*ABOUT THIS EXERCISE*
For each line in the data below that has the word "array", copy that line.

Records drawn from a dataset
========================

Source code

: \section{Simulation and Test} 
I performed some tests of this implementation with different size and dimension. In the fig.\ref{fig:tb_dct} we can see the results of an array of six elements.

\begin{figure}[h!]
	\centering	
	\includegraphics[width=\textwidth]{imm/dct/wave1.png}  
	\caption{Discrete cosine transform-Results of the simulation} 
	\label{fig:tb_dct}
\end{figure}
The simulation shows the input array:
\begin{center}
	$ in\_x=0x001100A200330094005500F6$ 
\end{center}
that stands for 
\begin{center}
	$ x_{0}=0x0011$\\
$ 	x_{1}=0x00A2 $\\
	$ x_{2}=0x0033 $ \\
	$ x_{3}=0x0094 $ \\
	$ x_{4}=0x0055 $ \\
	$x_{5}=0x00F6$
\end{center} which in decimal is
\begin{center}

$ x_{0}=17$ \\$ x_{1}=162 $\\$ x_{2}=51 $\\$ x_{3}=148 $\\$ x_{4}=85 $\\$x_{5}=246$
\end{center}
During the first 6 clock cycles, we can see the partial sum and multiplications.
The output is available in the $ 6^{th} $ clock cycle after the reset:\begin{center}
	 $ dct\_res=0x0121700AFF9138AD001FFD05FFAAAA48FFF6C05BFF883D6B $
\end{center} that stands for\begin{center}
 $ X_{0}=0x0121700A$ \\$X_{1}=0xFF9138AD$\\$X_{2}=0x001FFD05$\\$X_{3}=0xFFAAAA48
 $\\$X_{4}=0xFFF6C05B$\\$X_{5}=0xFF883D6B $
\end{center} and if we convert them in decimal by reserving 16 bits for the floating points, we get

========================

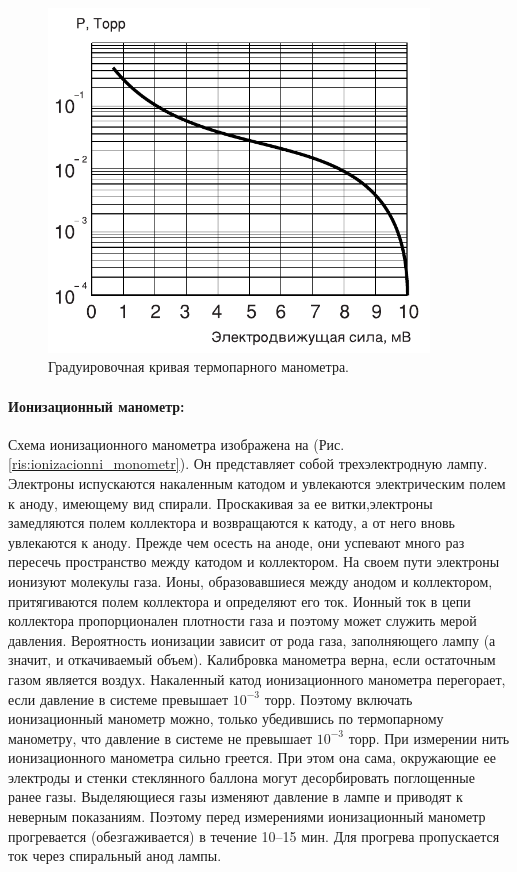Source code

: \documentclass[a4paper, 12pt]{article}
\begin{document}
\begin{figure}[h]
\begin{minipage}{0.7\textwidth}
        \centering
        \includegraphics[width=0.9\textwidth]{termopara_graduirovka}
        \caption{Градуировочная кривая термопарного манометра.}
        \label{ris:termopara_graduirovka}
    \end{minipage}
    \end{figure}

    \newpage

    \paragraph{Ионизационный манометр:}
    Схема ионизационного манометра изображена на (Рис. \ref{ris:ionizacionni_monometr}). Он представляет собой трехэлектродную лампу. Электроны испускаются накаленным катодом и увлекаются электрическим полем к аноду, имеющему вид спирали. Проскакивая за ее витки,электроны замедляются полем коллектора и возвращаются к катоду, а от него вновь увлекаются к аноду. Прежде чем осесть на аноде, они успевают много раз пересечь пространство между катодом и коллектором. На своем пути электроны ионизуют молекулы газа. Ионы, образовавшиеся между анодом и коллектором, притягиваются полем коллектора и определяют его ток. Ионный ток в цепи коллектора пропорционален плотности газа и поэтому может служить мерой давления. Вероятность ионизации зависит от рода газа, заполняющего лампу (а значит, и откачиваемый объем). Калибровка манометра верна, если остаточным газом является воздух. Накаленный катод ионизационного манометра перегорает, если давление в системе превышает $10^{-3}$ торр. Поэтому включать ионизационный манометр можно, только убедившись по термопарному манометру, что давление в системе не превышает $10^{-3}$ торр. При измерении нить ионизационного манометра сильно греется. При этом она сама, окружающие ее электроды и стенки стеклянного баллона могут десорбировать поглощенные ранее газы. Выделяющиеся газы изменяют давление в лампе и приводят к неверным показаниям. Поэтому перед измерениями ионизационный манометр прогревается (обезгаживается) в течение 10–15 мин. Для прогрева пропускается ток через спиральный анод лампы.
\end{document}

========================

*TASK RESPONSE*
I performed some tests of this implementation with different size and dimension. In the fig.\ref{fig:tb_dct} we can see the results of an array of six elements.
The simulation shows the input array:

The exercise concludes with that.